> _DATA_:
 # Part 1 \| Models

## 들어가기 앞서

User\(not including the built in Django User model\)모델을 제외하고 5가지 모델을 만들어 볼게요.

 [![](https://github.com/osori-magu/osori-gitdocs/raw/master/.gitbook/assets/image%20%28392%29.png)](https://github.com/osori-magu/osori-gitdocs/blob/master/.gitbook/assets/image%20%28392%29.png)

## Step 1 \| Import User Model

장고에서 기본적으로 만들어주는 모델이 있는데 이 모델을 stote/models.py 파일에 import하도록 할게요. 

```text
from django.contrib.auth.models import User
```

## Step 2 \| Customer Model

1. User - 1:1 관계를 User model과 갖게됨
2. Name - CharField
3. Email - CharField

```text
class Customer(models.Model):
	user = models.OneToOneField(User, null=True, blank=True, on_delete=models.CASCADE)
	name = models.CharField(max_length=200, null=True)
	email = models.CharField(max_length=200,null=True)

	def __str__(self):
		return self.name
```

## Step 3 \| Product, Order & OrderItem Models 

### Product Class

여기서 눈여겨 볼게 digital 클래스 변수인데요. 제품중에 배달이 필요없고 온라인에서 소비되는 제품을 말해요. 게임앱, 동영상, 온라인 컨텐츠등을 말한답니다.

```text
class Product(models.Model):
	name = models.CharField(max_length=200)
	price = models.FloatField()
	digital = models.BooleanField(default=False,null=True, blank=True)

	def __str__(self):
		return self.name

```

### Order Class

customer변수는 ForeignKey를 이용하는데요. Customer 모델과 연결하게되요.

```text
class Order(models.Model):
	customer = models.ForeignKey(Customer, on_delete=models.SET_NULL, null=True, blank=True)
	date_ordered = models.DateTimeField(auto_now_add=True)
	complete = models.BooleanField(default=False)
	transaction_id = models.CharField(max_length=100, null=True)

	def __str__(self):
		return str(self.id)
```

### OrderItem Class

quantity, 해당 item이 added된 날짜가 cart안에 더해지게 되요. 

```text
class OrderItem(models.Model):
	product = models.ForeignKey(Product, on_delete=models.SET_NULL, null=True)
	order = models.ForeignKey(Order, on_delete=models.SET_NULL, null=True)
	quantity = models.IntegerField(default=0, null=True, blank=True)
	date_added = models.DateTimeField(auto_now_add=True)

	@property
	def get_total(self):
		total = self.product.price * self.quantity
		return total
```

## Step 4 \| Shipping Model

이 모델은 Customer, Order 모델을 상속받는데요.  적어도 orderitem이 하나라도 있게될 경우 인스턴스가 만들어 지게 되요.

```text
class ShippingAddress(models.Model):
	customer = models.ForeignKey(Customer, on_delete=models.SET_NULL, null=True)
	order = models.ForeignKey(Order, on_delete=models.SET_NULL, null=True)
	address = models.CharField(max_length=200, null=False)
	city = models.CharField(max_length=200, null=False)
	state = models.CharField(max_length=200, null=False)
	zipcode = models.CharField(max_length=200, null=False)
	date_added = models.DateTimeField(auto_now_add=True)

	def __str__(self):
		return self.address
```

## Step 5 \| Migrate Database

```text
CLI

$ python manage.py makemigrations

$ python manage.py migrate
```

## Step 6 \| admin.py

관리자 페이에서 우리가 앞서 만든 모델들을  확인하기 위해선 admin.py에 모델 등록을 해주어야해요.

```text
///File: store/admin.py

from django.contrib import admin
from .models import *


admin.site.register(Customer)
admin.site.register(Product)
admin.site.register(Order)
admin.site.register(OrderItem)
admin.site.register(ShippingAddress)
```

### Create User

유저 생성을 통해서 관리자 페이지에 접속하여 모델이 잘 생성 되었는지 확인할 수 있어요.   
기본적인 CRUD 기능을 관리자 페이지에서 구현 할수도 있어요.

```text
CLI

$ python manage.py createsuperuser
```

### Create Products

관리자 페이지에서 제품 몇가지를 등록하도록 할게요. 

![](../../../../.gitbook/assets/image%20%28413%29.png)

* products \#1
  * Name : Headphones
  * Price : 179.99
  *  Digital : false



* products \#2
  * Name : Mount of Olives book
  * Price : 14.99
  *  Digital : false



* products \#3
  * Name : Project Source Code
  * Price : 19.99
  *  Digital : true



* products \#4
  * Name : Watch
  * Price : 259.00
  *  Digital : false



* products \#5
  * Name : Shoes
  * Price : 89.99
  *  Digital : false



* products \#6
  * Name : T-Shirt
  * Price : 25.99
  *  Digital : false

> _TASK STATEMENT_: Repeat word for word the lines running from the line containing "Price : 14.99" to the end of the entries above, inclusive.

> _ANSWER BOX_:
  * Price : 14.99
  *  Digital : false



* products \#3
  * Name : Project Source Code
  * Price : 19.99
  *  Digital : true



* products \#4
  * Name : Watch
  * Price : 259.00
  *  Digital : false



* products \#5
  * Name : Shoes
  * Price : 89.99
  *  Digital : false



* products \#6
  * Name : T-Shirt
  * Price : 25.99
  *  Digital : false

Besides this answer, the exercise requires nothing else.